Abysmal multithreading I/O? performance since 12.2

Hi,

I recently updated openSuSE 12.1 to 12.2 on our server via zypper dup. Some things worked fine, others did not. For example NXServer and Gnome don’t collaborate anymore :confused: so I can only use KDE through NXServer now but that’s a minor problem compared to the threading or multitasking problems I encounter:
The server is equipped with 4x8-core opterons and 256 GB of RAM and is usually used for memory-intensive MATLAB simulations. In 12.1 I already had MATLAB threading issues due to the Java version bundled with MATLAB. After changing this to the system’s java the problems vanished.
Now on 12.2, however, MATLAB threads exhibit the same horrible slowdowns as in 12.1 and no changing of Java versions whatsoever seems to help a bit.
In addition, I have a few FORTRAN simulations which may be run in parallel - they compute separate things and only rely on a set of shared files in a common directory, meaning they are inherently I/O bound.

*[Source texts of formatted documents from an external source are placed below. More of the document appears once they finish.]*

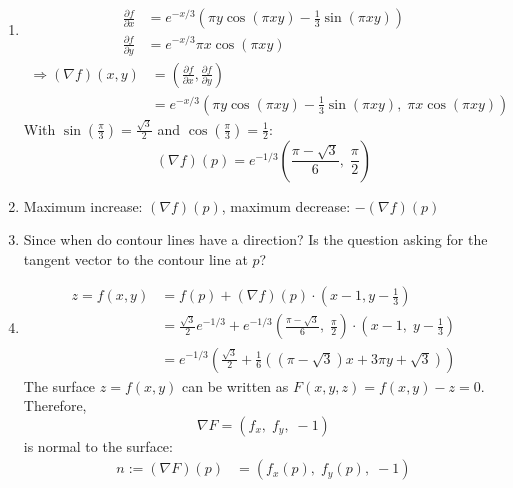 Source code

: \documentclass[11pt]{article}
\begin{document}
\begin{solution}
	\begin{enumerate}
		\item
		      $$
			      \begin{aligned}
				      \frac{\partial f}{\partial x} & = e^{-x/3} \left( \pi y \cos(\pi xy) - \frac{1}{3} \sin(\pi xy) \right) \\
				      \frac{\partial f}{\partial y} & = e^{-x/3} \pi x \cos(\pi xy)
			      \end{aligned}
		      $$
		      $$
			      \begin{aligned}
				      \Rightarrow (\nabla f)(x,y) & = \left( \frac{\partial f}{\partial x}, \frac{\partial f}{\partial y} \right)                  \\
				                                  & = e^{-x/3} \left( \pi y \cos(\pi xy) - \frac{1}{3} \sin(\pi xy), \; \pi x \cos(\pi xy) \right)
			      \end{aligned}
		      $$
		      With $\sin(\frac{\pi}{3}) = \frac{\sqrt{3}}{2}$ and $\cos(\frac{\pi}{3}) = \frac{1}{2}$:
		      $$
			      (\nabla f)(p) = e^{-1/3} \left( \frac{\pi - \sqrt{3}}{6}, \; \frac{\pi}{2} \right)
		      $$
		\item
		      Maximum increase: $(\nabla f)(p)$, maximum decrease: $-(\nabla f)(p)$
		\item
		      Since when do contour lines have a direction? Is the question asking for the tangent vector to the contour line at $p$?
		\item
		      $$
			      \begin{aligned}
				      z = f(x, y) & = f(p) + (\nabla f)(p) \cdot (x - 1, y - \frac{1}{3})                                                                                \\
				                  & = \frac{\sqrt{3}}{2} e^{-1/3} + e^{-1/3} \left( \frac{\pi - \sqrt{3}}{6}, \; \frac{\pi}{2} \right) \cdot (x - 1, \; y - \frac{1}{3}) \\
				                  & = e^{-1/3} \left( \frac{\sqrt{3}}{2} + \frac{1}{6} \left( (\pi - \sqrt{3}) x + 3 \pi y + \sqrt{3} \right) \right)
			      \end{aligned}
		      $$
		      The surface $z = f(x, y)$ can be written as $F(x, y, z) = f(x, y) - z = 0$. Therefore,
		      $$
			      \nabla F = (f_x, \; f_y, \; -1)
		      $$
		      is normal to the surface:
		      $$
			      \begin{aligned}
				      n := (\nabla F)(p) & = \left( f_x(p), \; f_y(p), \; -1\right)                                            \\

\end{aligned}$$
\end{enumerate}
\end{solution}
\end{document}
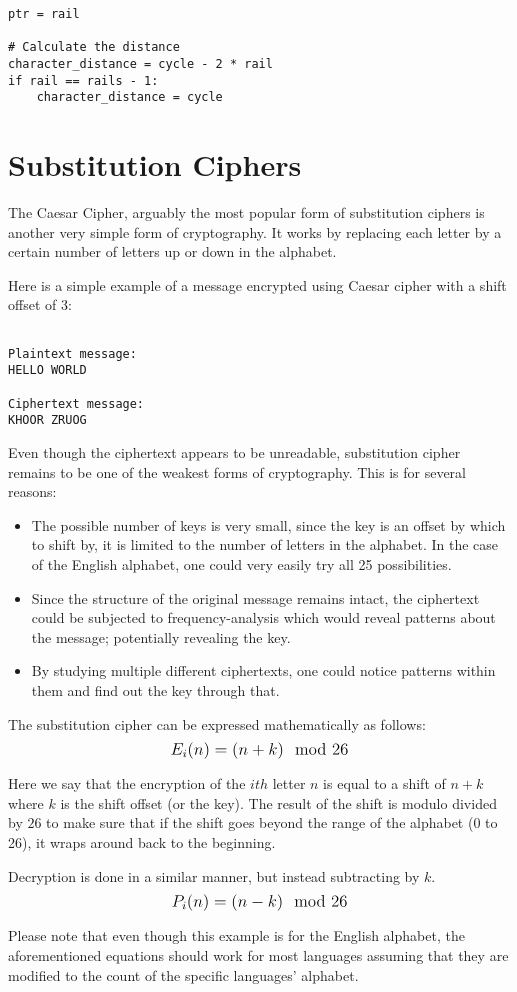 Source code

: \begin{verbatim}
ptr = rail

# Calculate the distance
character_distance = cycle - 2 * rail
if rail == rails - 1:
    character_distance = cycle
\end{verbatim} 

\section{Substitution Ciphers}

The Caesar Cipher, arguably the most popular form of substitution ciphers is another very simple form of cryptography. 
It works by replacing each letter by a certain number of letters up or down in the alphabet. 

Here is a simple example of a message encrypted using Caesar cipher with a shift offset of 3:

\begin{verbatim}

Plaintext message: 
HELLO WORLD
               
Ciphertext message:
KHOOR ZRUOG
\end{verbatim}

Even though the ciphertext appears to be unreadable, substitution cipher remains to be one of the weakest forms of cryptography. 
This is for several reasons:
\begin{itemize}  
    \item The possible number of keys is very small, since the key is an offset by which to shift by, it is limited to the number of letters in the alphabet.
    In the case of the English alphabet, one could very easily try all 25 possibilities. 
    \item Since the structure of the original message remains intact, the ciphertext could be subjected to frequency-analysis which would reveal patterns about the message;
    potentially revealing the key.
    \item By studying multiple different ciphertexts, one could notice patterns within them and find out the key through that.
\end{itemize}

The substitution cipher can be expressed mathematically as follows: $$\mathlarger{E_i(n)=(n+k)\mod{26}}$$

Here we say that the encryption of the $ith$ letter $n$ is equal to a shift of $n+k$ where $k$ is the shift offset (or the key). The result of the shift
is modulo divided by $26$ to make sure that if the shift goes beyond the range of the alphabet (0 to 26),  it wraps around back to the beginning.

Decryption is done in a similar manner, but instead subtracting by $k$. $$\mathlarger{P_i(n)=(n-k)\mod{26}}$$

Please note that even though this example is for the English alphabet, the aforementioned equations should work for most languages assuming that they are modified
to the count of the specific languages' alphabet.

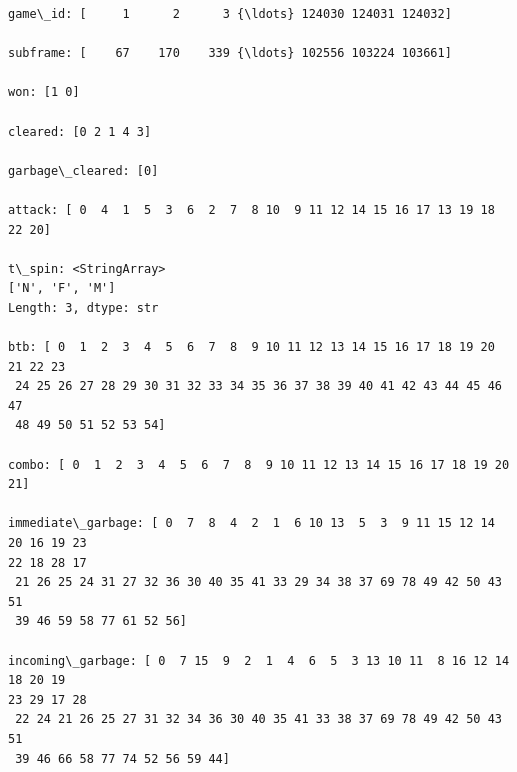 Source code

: \documentclass[11pt]{article}
\begin{document}
    \begin{Verbatim}[commandchars=\\\{\}]
game\_id: [     1      2      3 {\ldots} 124030 124031 124032]

subframe: [    67    170    339 {\ldots} 102556 103224 103661]

won: [1 0]

cleared: [0 2 1 4 3]

garbage\_cleared: [0]

attack: [ 0  4  1  5  3  6  2  7  8 10  9 11 12 14 15 16 17 13 19 18 22 20]

t\_spin: <StringArray>
['N', 'F', 'M']
Length: 3, dtype: str

btb: [ 0  1  2  3  4  5  6  7  8  9 10 11 12 13 14 15 16 17 18 19 20 21 22 23
 24 25 26 27 28 29 30 31 32 33 34 35 36 37 38 39 40 41 42 43 44 45 46 47
 48 49 50 51 52 53 54]

combo: [ 0  1  2  3  4  5  6  7  8  9 10 11 12 13 14 15 16 17 18 19 20 21]

immediate\_garbage: [ 0  7  8  4  2  1  6 10 13  5  3  9 11 15 12 14 20 16 19 23
22 18 28 17
 21 26 25 24 31 27 32 36 30 40 35 41 33 29 34 38 37 69 78 49 42 50 43 51
 39 46 59 58 77 61 52 56]

incoming\_garbage: [ 0  7 15  9  2  1  4  6  5  3 13 10 11  8 16 12 14 18 20 19
23 29 17 28
 22 24 21 26 25 27 31 32 34 36 30 40 35 41 33 38 37 69 78 49 42 50 43 51
 39 46 66 58 77 74 52 56 59 44]


\end{Verbatim}
\end{document}
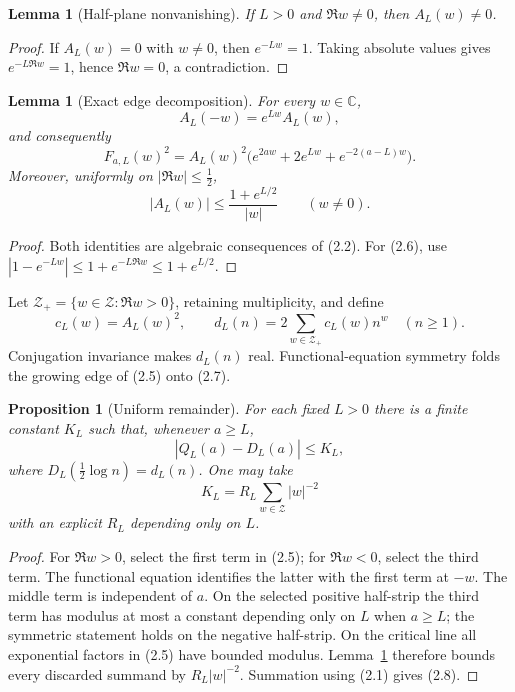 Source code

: \documentclass[11pt]{article}
\newtheorem{proposition}[theorem]{Proposition}
\newtheorem{lemma}[theorem]{Lemma}
\newcommand{\C}{\mathbb C}
\newcommand{\cZ}{\mathcal Z}
\begin{document}
\begin{lemma}[Half-plane nonvanishing]\label{lem:nonvanishing}
If $L>0$ and $\Re w\ne0$, then $A_L(w)\ne0$.
\end{lemma}

\begin{proof}
If $A_L(w)=0$ with $w\ne0$, then $e^{-Lw}=1$.  Taking absolute values gives
$e^{-L\Re w}=1$, hence $\Re w=0$, a contradiction.
\end{proof}

\begin{lemma}[Exact edge decomposition]\label{lem:edge}
For every $w\in\C$,
\[
  A_L(-w)=e^{Lw}A_L(w),
  \tag{2.4}
\]
and consequently
\[
  F_{a,L}(w)^2=A_L(w)^2
  \bigl(e^{2aw}+2e^{Lw}+e^{-2(a-L)w}\bigr).
  \tag{2.5}
\]
Moreover, uniformly on $|\Re w|\le\frac12$,
\[
  |A_L(w)|\le \frac{1+e^{L/2}}{|w|}\qquad(w\ne0).
  \tag{2.6}
\]
\end{lemma}

\begin{proof}
Both identities are algebraic consequences of (2.2).  For (2.6), use
$|1-e^{-Lw}|\le1+e^{-L\Re w}\le1+e^{L/2}$.
\end{proof}

Let $\cZ_+=\{w\in\cZ:\Re w>0\}$, retaining multiplicity, and define
\[
  c_L(w)=A_L(w)^2,
  \qquad
  d_L(n)=2\sum_{w\in\cZ_+}c_L(w)n^w
  \quad(n\ge1).
  \tag{2.7}
\]
Conjugation invariance makes $d_L(n)$ real.  Functional-equation symmetry folds the growing edge
of (2.5) onto (2.7).

\begin{proposition}[Uniform remainder]\label{prop:remainder}
For each fixed $L>0$ there is a finite constant $K_L$ such that, whenever
$a\ge L$,
\[
  \left|Q_L(a)-D_L(a)\right|\le K_L,
  \tag{2.8}
\]
where $D_L(\frac12\log n)=d_L(n)$.  One may take
\[
  K_L=R_L\sum_{w\in\cZ}|w|^{-2}
  \tag{2.9}
\]
with an explicit $R_L$ depending only on $L$.
\end{proposition}

\begin{proof}
For $\Re w>0$, select the first term in (2.5); for $\Re w<0$, select the third
term.  The functional equation identifies the latter with the first term at $-w$.  The middle
term is independent of $a$.  On the selected positive half-strip the third term has modulus at
most a constant depending only on $L$ when $a\ge L$; the symmetric statement holds on the
negative half-strip.  On the critical line all exponential factors in (2.5) have bounded modulus.
Lemma~\ref{lem:edge} therefore bounds every discarded summand by $R_L|w|^{-2}$.
Summation using (2.1) gives (2.8).
\end{proof}
\end{document}
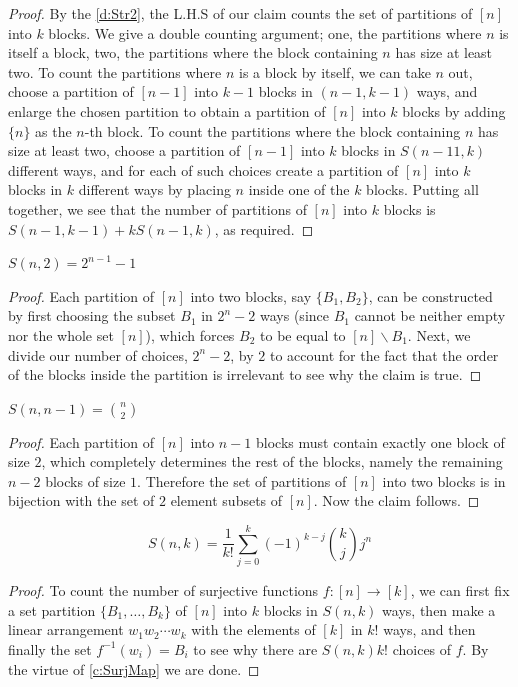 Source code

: \begin{proof}
By the \cref{d:Str2}, the L.H.S of our claim counts the set of partitions of $[n]$ into $k$ blocks. 
We give a double counting argument; 
one, the partitions where $n$ is itself a block, two, the partitions where the block containing $n$ has size at least two. To count the partitions where $n$ is a block by itself, we can take $n$ out, choose a partition of $[n-1]$ into $k-1$ blocks in $(n-1,k-1)$ ways, and enlarge the chosen partition to obtain a partition of $[n]$ into $k$ blocks by adding $\{n\}$ as the $n$-th block. To count the partitions where the block containing $n$ has size at least two, choose a partition of $[n-1]$ into $k$ blocks in $S(n-1 1,k)$ different ways, and for each of such choices create a partition of $[n]$ into $k$ blocks in $k$ different ways by placing $n$ inside one of the $k$ blocks. Putting all together, we see that the number of partitions of $[n]$ into $k$ blocks is $S(n-1, k-1)+kS(n-1, k)$, as required.
\end{proof}
\begin{claim}
    $S(n,2)=2^{n-1}-1$
\end{claim}
\begin{proof}
Each partition of $[n]$ into
two blocks, say $\{B_1, B_2\}$, can be constructed by first choosing the subset $B_1$ in $2^n-2$ ways (since $B_1$ cannot be neither empty nor the whole set $[n]$), which forces
$B_2$ to be equal to  $[n] \backslash B_1$. Next, we divide our number of choices, $2^n - 2$, by $2$ to account
for the fact that the order of the blocks inside the partition is irrelevant to see why the claim is true. 
\end{proof}
\begin{claim}
    $S(n,n-1)=\binom{n}{2}$
\end{claim}
\begin{proof}
Each partition of $[n]$ into $n-1$ blocks must contain exactly one block of size $2$, which completely determines the rest of the blocks, namely the remaining $n-2$ blocks of size $1$. Therefore the set of partitions of $[n]$ into two blocks is in bijection with the set of $2$ element subsets of $[n]$. Now the claim follows.
\end{proof}
\begin{claim}
    \[
    S(n,k) = \dfrac{1}{k!}\sum_{j=0}^{k}(-1)^{k-j}\binom{k}{j}j^n
    \]
\end{claim}
\begin{proof}
To count the number of surjective functions $f: [n] \to [k]$, we can first fix a set partition $\{B_1,\ldots,B_k\}$ of $[n]$ into $k$ blocks in $S(n,k)$ ways, then make a linear arrangement $w_1 w_2 \cdots w_k$ with the elements of $[k]$ in $k!$ ways, and then finally the set $f^{-1}(w_i) = B_i$ to see why there are $S(n, k)k!$ choices of $f$. By the virtue of \cref{c:SurjMap} we are done.
\end{proof}
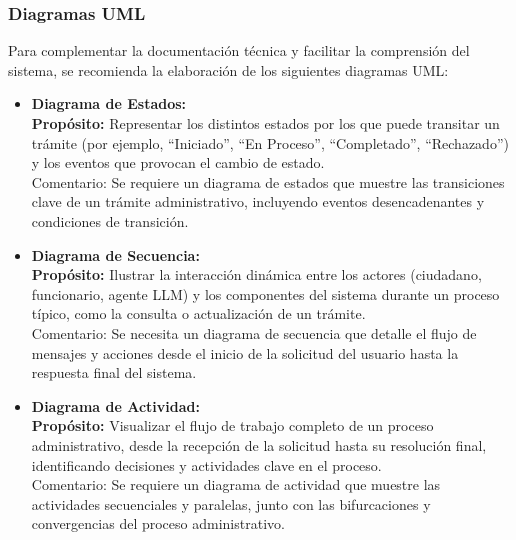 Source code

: \subsubsection{Diagramas UML}
Para complementar la documentación técnica y facilitar la comprensión del sistema, se recomienda la elaboración de los siguientes diagramas UML:
\begin{itemize}
    \item \textbf{Diagrama de Estados:} \\
    \textbf{Propósito:} Representar los distintos estados por los que puede transitar un trámite (por ejemplo, ``Iniciado'', ``En Proceso'', ``Completado'', ``Rechazado'') y los eventos que provocan el cambio de estado. \\
    Comentario: Se requiere un diagrama de estados que muestre las transiciones clave de un trámite administrativo, incluyendo eventos desencadenantes y condiciones de transición.
    \item \textbf{Diagrama de Secuencia:} \\
    \textbf{Propósito:} Ilustrar la interacción dinámica entre los actores (ciudadano, funcionario, agente LLM) y los componentes del sistema durante un proceso típico, como la consulta o actualización de un trámite. \\
    Comentario: Se necesita un diagrama de secuencia que detalle el flujo de mensajes y acciones desde el inicio de la solicitud del usuario hasta la respuesta final del sistema.
    \item \textbf{Diagrama de Actividad:} \\
    \textbf{Propósito:} Visualizar el flujo de trabajo completo de un proceso administrativo, desde la recepción de la solicitud hasta su resolución final, identificando decisiones y actividades clave en el proceso. \\
    Comentario: Se requiere un diagrama de actividad que muestre las actividades secuenciales y paralelas, junto con las bifurcaciones y convergencias del proceso administrativo.
\end{itemize}
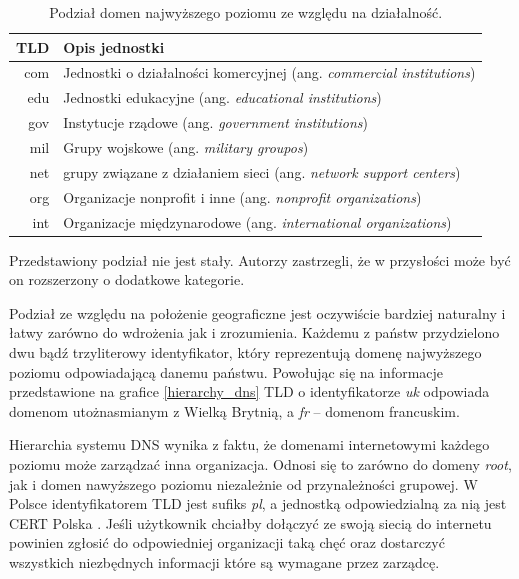 \begin{table}[]
	\centering
	\caption{Podział domen najwyższego poziomu ze względu na działalność.}
	\label{my-label}
	\begin{tabular}{|r|p{10.5cm}|}
		\hline
		\textbf{TLD} & \textbf{Opis jednostki} \\
		\hline\hline
		com & Jednostki o działalności komercyjnej (ang. \textit{commercial institutions}) \\
		\hline
		edu & Jednostki edukacyjne (ang. \textit{educational institutions})\\
		\hline
		gov & Instytucje rządowe (ang. \textit{government institutions}) \\
		\hline
		mil & Grupy wojskowe (ang. \textit{military groupos}) \\
		\hline
		net & grupy związane z działaniem sieci (ang. \textit{network support centers}) \\
		\hline
		org & Organizacje nonprofit i inne (ang. \textit{nonprofit organizations}) \\
		\hline
		int & Organizacje międzynarodowe (ang. \textit{international organizations}) \\
		\hline 
	\end{tabular}
\end{table}

Przedstawiony podział nie jest stały. Autorzy zastrzegli, że w przysłości może być on rozszerzony o dodatkowe kategorie.

Podział ze względu na położenie geograficzne jest oczywiście bardziej naturalny i łatwy zarówno do wdrożenia jak i zrozumienia. Każdemu z państw przydzielono dwu bądź trzyliterowy identyfikator, który reprezentują domenę najwyższego poziomu odpowiadającą danemu państwu. Powołując się na informacje przedstawione na grafice \ref{hierarchy_dns} TLD o identyfikatorze \textit{uk} odpowiada domenom utożnasmianym z Wielką Brytnią, a \textit{fr} -- domenom francuskim.

Hierarchia systemu DNS wynika z faktu, że domenami internetowymi każdego poziomu może zarządzać inna organizacja. Odnosi się to zarówno do domeny \textit{root}, jak i domen nawyższego poziomu niezależnie od przynależności grupowej. W Polsce identyfikatorem TLD jest sufiks \textit{pl}, a jednostką odpowiedzialną za nią jest CERT Polska \cite{cert}. Jeśli użytkownik chciałby dołączyć ze swoją siecią do internetu powinien zgłosić do odpowiedniej organizacji taką chęć oraz dostarczyć wszystkich niezbędnych informacji które są wymagane przez zarządcę. 

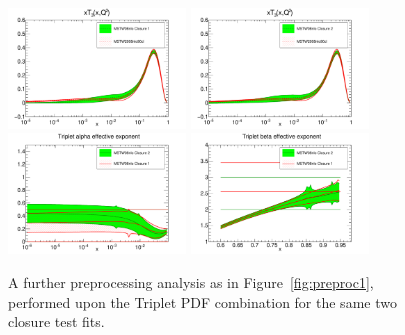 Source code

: \clearpage
\begin{figure}[!]
\centering
\includegraphics[width=0.42\textwidth]{7-PostLHC/figs/Preproc1/pdf_xT3_log_others.pdf}
\includegraphics[width=0.42\textwidth]{7-PostLHC/figs/Preproc2/pdf_xT3_log_others.pdf}
\includegraphics[width=0.42\textwidth]{7-PostLHC/figs/Preproc2/alphapreproc_3.pdf}
\includegraphics[width=0.42\textwidth]{7-PostLHC/figs/Preproc2/betapreproc_3.pdf}
\caption[Demonstration of the impact made by changes in preprocessing to the triplet PDF in a closure test fit]{A further preprocessing analysis as in Figure~\ref{fig:preproc1}, performed upon the Triplet PDF combination for the same two closure test fits.}
\label{fig:preproc2}
\end{figure}

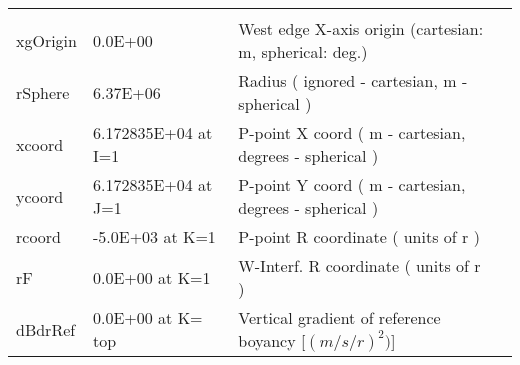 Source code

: \begin{table}
\begin{tabular}{lllc}
    &  %
    \\
   xgOrigin  &                   0.0E+00
    &   West edge X-axis origin (cartesian: m, spherical: deg.) 
    &  %
    \\
   rSphere   &                   6.37E+06
    &   Radius ( ignored - cartesian, m - spherical ) 
    &  %
    \\
   xcoord   &                   6.172835E+04 at I=1
    &   P-point X coord ( m - cartesian, degrees - spherical ) 
    &  %
    \\
   ycoord   &                   6.172835E+04 at J=1
    &   P-point Y coord ( m - cartesian, degrees - spherical ) 
    &  %
    \\
   rcoord   &                  -5.0E+03 at K=1
    &   P-point R coordinate (  units of r ) 
    &  %
    \\
   rF   &                   0.0E+00 at K=1
    &   W-Interf. R coordinate (  units of r ) 
    &  %
    \\
   dBdrRef   &      0.0E+00  at K= top
    &   Vertical gradient of reference boyancy [$(m/s/r)^2)$] 
    &  %
    \\
\end{tabular}
\end{table}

In 12.1 I could run say 20 of these without noticing a slowdown, one process took approx. 10-15 minutes. In 12.2, when running 16 in parallel, one process takes more than 300 minutes and still doesn’t finish. First I thought they ran into some kind of deadlock but according to ‘strace’ this isn’t the case. It just seems that the I/O is terribly slow.
At the same time I see dozends of kworker/xx and watchdog processes with high CPU times, apparently trying to schedule something? The load increases to >100 when I would expect <20.

I’m running the default 12.2 kernel (3.4.6-2.10-default) with no other severe modifications to the base system and the update went smoothly If I remember correctly.

Does anyone have some idea for me? Frankly I’m out of ideas and also a little disappointed because we urgently need a working system.

Please also tell me which additional information to provide, if there’s anything missing.

Thanks a lot for your assistance.

On 10/09/2012 04:26 PM, glucke wrote:
> At the same time I see dozends of kworker/xx

please show the output of


uname -a

why run KDE on your ‘server’?

other than that i saw a thread somewhere about problems with multi-core
on 12.2, as i recall it was something about the default cores being set
to one, but i can’t now find the thread, so don’t recall the fix…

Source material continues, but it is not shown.